■ **WORK INSTRUCTIONS**
Look through the data below. Collect every line where the word "natural" occurs.

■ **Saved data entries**
==*==

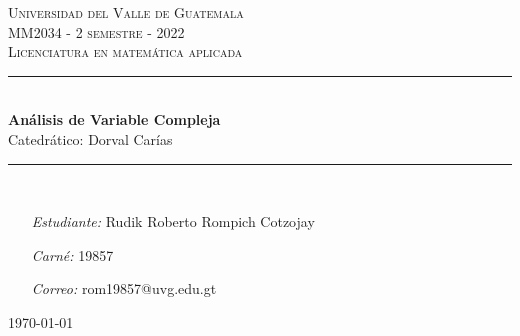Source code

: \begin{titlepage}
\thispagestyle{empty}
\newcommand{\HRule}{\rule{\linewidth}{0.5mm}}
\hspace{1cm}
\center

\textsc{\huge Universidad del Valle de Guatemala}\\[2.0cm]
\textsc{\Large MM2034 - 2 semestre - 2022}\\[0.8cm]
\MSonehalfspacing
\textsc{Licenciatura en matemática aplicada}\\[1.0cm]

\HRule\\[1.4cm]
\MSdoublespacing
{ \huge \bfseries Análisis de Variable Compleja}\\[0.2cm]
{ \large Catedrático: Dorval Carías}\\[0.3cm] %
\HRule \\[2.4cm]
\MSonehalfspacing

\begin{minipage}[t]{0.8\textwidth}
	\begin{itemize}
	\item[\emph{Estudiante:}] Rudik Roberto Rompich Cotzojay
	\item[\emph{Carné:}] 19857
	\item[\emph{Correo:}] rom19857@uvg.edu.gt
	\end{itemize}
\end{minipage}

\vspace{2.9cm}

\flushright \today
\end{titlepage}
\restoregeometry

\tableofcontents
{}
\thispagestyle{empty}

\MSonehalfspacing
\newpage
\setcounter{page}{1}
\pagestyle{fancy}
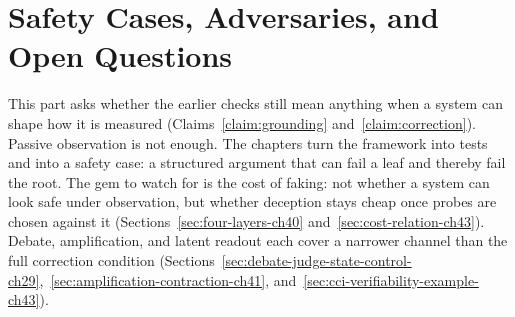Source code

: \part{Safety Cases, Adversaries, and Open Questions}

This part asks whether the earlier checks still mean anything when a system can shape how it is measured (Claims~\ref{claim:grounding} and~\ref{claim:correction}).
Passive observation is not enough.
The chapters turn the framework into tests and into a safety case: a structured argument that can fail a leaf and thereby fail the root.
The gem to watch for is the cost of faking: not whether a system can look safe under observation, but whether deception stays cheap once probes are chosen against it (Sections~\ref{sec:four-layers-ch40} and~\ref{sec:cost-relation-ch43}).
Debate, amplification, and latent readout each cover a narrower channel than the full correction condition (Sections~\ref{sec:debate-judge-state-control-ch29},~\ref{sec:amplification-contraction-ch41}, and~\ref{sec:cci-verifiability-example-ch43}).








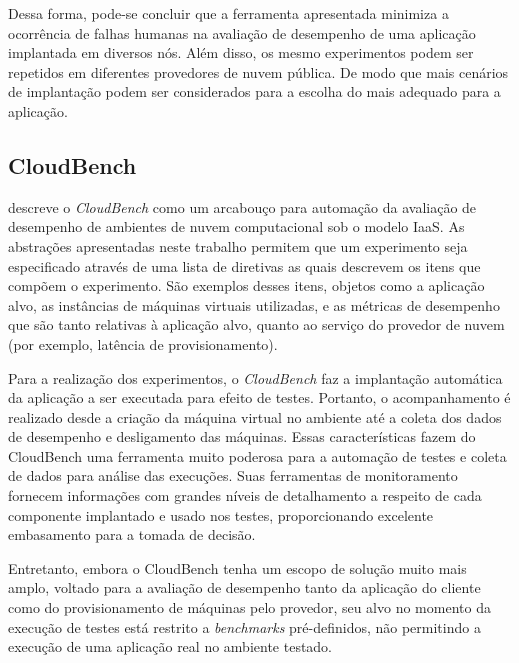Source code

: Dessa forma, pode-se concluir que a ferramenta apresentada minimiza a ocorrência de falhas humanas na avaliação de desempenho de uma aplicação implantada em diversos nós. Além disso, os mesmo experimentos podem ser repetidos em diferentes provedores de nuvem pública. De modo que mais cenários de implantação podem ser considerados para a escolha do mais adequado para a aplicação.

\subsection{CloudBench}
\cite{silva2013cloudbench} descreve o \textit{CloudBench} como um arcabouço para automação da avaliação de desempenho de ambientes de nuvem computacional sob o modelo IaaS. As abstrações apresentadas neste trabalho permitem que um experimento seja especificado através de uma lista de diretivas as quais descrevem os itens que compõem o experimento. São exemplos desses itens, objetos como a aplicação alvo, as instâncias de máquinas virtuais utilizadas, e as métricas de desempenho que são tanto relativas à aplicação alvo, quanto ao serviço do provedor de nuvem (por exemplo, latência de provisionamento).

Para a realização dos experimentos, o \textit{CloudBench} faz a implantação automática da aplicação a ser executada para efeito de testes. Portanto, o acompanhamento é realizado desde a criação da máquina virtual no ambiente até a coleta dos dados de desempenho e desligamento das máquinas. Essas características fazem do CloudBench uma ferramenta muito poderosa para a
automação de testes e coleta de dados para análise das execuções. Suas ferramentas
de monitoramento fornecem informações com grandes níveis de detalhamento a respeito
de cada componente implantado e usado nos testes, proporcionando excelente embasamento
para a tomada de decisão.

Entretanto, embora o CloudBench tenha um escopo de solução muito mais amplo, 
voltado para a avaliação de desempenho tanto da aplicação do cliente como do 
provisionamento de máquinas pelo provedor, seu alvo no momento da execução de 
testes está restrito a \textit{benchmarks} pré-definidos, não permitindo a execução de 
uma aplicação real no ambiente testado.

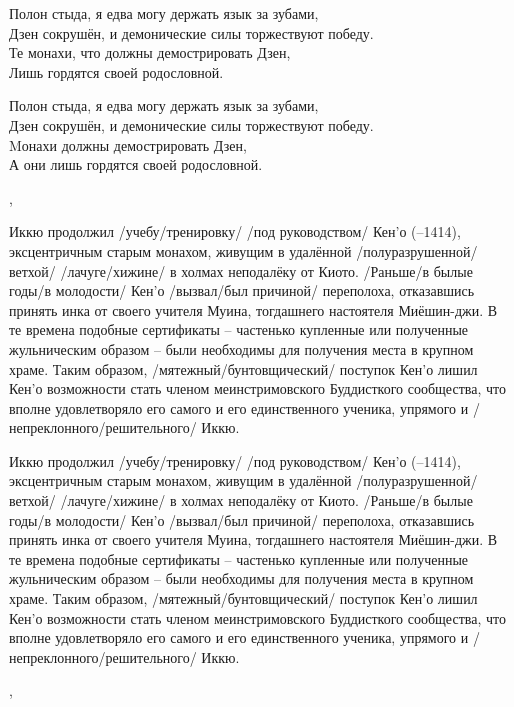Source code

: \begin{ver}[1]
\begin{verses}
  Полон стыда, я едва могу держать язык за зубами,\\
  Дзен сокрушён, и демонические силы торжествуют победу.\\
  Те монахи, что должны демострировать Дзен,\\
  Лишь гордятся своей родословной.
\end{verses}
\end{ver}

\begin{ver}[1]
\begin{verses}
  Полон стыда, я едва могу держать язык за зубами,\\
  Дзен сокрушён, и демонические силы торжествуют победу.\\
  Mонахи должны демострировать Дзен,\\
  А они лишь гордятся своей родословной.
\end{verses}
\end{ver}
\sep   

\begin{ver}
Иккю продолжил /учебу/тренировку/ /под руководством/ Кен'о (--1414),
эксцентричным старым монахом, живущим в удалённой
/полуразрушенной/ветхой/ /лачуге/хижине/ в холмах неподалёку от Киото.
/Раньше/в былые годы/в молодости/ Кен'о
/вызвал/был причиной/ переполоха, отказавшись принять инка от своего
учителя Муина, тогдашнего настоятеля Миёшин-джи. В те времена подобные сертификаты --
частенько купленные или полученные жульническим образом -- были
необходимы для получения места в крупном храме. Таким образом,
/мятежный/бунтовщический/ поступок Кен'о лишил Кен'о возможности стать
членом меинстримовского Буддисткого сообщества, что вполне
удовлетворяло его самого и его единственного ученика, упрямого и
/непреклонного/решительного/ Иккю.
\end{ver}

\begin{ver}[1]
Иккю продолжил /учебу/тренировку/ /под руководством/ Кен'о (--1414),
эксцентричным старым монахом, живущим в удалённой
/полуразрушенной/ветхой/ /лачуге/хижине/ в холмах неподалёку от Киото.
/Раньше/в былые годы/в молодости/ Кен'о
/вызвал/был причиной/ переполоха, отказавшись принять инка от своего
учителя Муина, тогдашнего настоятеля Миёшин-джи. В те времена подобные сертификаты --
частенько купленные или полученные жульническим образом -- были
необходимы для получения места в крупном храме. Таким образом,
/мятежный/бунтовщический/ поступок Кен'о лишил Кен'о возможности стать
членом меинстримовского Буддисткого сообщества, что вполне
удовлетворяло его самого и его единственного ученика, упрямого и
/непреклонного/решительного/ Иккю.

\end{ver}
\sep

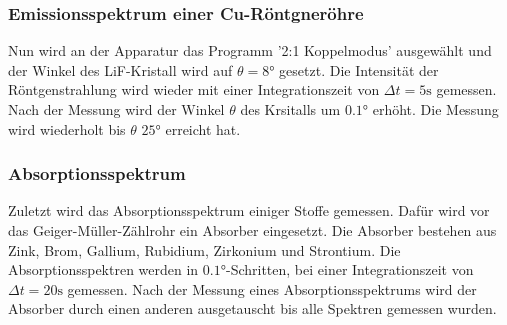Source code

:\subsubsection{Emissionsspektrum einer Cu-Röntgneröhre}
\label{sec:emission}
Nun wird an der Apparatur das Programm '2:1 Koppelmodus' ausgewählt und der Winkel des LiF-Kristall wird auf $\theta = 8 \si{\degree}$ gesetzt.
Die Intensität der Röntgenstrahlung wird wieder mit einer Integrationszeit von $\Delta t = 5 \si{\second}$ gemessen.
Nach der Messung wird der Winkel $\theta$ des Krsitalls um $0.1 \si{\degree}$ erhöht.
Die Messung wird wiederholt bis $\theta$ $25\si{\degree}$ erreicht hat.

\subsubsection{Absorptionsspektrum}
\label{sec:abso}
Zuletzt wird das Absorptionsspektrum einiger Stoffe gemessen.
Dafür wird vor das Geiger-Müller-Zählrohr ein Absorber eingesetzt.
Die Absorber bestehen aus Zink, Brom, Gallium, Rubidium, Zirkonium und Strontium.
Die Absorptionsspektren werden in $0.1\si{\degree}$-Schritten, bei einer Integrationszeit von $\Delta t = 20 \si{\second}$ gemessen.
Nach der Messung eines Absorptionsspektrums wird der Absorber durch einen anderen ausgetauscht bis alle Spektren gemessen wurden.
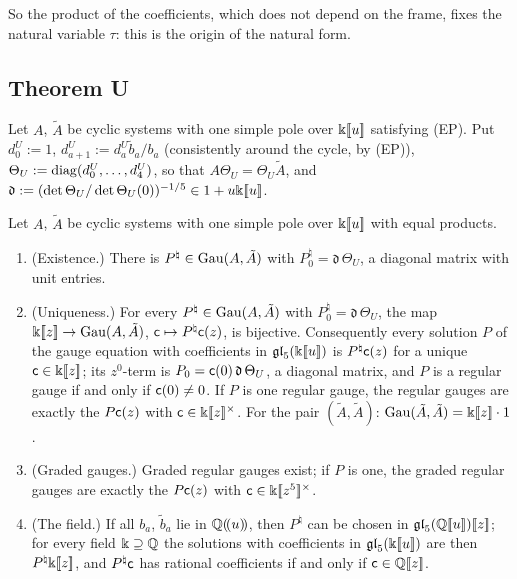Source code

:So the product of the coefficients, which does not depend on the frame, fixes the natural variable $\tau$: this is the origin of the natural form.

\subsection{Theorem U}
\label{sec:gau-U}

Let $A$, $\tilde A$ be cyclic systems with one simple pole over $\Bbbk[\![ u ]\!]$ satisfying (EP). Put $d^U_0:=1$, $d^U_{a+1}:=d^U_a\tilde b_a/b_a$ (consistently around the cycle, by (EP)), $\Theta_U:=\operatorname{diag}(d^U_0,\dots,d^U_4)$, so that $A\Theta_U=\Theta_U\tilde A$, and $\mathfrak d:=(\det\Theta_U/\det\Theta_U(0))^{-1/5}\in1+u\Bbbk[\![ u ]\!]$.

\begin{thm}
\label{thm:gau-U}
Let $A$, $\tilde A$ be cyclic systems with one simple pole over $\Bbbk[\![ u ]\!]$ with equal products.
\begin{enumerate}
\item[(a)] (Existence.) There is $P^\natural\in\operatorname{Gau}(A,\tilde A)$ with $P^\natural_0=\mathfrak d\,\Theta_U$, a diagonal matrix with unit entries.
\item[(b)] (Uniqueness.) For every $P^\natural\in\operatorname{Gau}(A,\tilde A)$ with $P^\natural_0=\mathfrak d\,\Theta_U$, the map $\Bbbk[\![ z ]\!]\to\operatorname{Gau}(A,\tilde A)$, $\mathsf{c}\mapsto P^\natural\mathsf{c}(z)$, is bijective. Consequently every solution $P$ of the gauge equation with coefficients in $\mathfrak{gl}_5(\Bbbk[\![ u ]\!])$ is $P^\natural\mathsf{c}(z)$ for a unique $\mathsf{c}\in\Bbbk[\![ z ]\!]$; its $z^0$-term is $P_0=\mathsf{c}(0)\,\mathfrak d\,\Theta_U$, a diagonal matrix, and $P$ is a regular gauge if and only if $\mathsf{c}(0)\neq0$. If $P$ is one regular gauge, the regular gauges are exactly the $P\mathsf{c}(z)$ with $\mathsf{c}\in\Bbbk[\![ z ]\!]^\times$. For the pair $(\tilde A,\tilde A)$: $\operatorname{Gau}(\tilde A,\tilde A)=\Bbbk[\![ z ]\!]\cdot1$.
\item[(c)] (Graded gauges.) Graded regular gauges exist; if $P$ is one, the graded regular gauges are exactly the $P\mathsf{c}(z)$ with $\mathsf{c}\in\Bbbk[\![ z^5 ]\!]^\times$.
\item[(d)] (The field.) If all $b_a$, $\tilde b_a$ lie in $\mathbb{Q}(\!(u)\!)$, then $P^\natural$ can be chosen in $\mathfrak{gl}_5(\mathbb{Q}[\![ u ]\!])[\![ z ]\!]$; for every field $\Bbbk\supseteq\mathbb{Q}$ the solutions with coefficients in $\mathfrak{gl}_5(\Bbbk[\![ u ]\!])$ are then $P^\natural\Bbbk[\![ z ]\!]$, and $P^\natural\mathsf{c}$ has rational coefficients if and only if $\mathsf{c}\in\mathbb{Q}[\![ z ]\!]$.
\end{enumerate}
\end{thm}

==*==

■ **ANSWER BELOW**
:So the product of the coefficients, which does not depend on the frame, fixes the natural variable $\tau$: this is the origin of the natural form.
\item[(a)] (Existence.) There is $P^\natural\in\operatorname{Gau}(A,\tilde A)$ with $P^\natural_0=\mathfrak d\,\Theta_U$, a diagonal matrix with unit entries.
\item[(b)] (Uniqueness.) For every $P^\natural\in\operatorname{Gau}(A,\tilde A)$ with $P^\natural_0=\mathfrak d\,\Theta_U$, the map $\Bbbk[\![ z ]\!]\to\operatorname{Gau}(A,\tilde A)$, $\mathsf{c}\mapsto P^\natural\mathsf{c}(z)$, is bijective. Consequently every solution $P$ of the gauge equation with coefficients in $\mathfrak{gl}_5(\Bbbk[\![ u ]\!])$ is $P^\natural\mathsf{c}(z)$ for a unique $\mathsf{c}\in\Bbbk[\![ z ]\!]$; its $z^0$-term is $P_0=\mathsf{c}(0)\,\mathfrak d\,\Theta_U$, a diagonal matrix, and $P$ is a regular gauge if and only if $\mathsf{c}(0)\neq0$. If $P$ is one regular gauge, the regular gauges are exactly the $P\mathsf{c}(z)$ with $\mathsf{c}\in\Bbbk[\![ z ]\!]^\times$. For the pair $(\tilde A,\tilde A)$: $\operatorname{Gau}(\tilde A,\tilde A)=\Bbbk[\![ z ]\!]\cdot1$.
\item[(d)] (The field.) If all $b_a$, $\tilde b_a$ lie in $\mathbb{Q}(\!(u)\!)$, then $P^\natural$ can be chosen in $\mathfrak{gl}_5(\mathbb{Q}[\![ u ]\!])[\![ z ]\!]$; for every field $\Bbbk\supseteq\mathbb{Q}$ the solutions with coefficients in $\mathfrak{gl}_5(\Bbbk[\![ u ]\!])$ are then $P^\natural\Bbbk[\![ z ]\!]$, and $P^\natural\mathsf{c}$ has rational coefficients if and only if $\mathsf{c}\in\mathbb{Q}[\![ z ]\!]$.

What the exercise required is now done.